ASSIGNMENT –
There is a line below that contains "- Abstraction". Please reproduce it and all following lines exactly, through the final one.

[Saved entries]
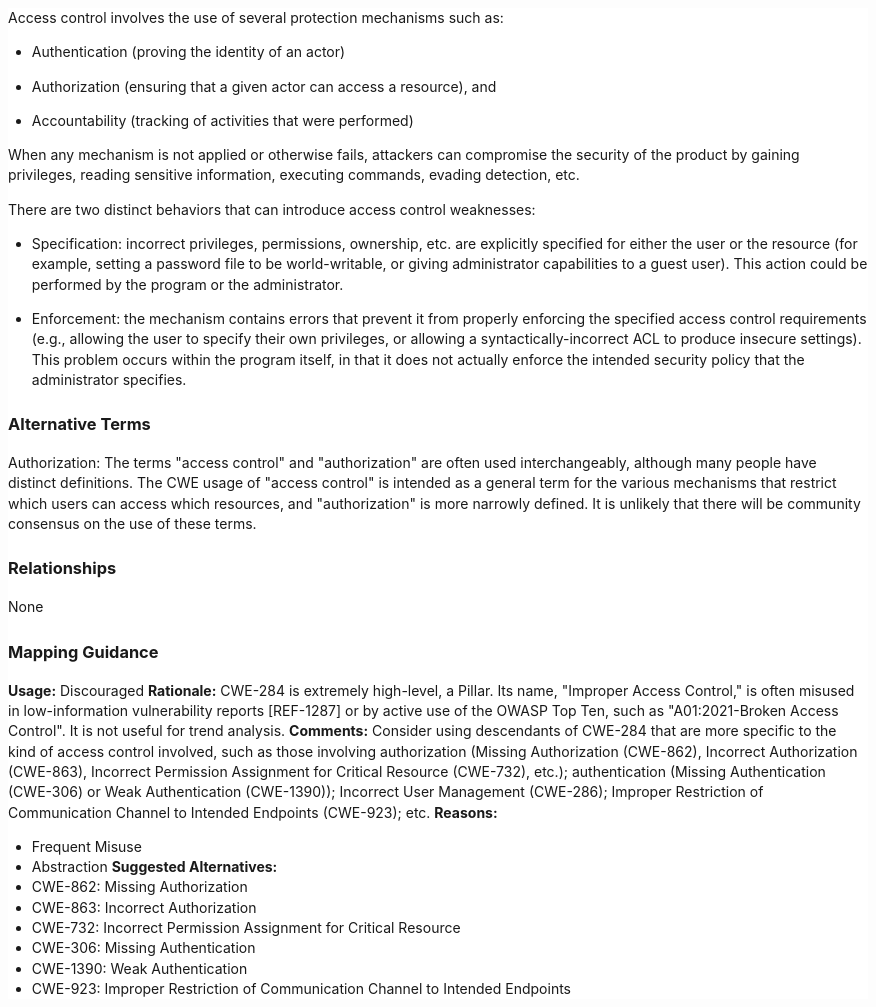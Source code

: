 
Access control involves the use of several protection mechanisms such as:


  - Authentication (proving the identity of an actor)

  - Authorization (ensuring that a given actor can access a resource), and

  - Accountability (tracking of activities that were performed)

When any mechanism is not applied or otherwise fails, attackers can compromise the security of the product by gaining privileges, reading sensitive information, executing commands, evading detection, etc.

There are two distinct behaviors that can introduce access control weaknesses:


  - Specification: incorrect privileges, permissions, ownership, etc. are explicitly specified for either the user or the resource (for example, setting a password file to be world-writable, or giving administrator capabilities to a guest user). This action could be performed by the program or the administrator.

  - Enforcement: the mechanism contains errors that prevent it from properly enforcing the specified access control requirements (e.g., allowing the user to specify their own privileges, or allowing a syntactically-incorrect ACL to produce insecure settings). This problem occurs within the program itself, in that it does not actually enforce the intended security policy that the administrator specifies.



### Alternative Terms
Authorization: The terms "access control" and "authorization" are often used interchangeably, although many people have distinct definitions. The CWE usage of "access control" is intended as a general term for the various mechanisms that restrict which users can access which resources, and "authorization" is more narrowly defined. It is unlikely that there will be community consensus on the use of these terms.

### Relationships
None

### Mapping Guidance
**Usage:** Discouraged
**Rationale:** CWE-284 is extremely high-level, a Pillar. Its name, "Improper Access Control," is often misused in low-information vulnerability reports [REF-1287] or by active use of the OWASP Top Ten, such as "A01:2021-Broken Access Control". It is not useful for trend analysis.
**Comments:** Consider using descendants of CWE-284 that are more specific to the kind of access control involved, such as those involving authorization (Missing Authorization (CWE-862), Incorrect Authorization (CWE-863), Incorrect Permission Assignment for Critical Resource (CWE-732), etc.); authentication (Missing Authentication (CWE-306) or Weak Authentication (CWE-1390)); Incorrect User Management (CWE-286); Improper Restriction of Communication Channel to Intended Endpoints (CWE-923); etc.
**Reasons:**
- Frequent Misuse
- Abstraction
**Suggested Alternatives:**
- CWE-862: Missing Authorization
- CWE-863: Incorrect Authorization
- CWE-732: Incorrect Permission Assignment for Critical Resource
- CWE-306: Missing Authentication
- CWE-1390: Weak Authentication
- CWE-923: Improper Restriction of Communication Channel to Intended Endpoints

TASK OUTPUT –
- Abstraction
**Suggested Alternatives:**
- CWE-862: Missing Authorization
- CWE-863: Incorrect Authorization
- CWE-732: Incorrect Permission Assignment for Critical Resource
- CWE-306: Missing Authentication
- CWE-1390: Weak Authentication
- CWE-923: Improper Restriction of Communication Channel to Intended Endpoints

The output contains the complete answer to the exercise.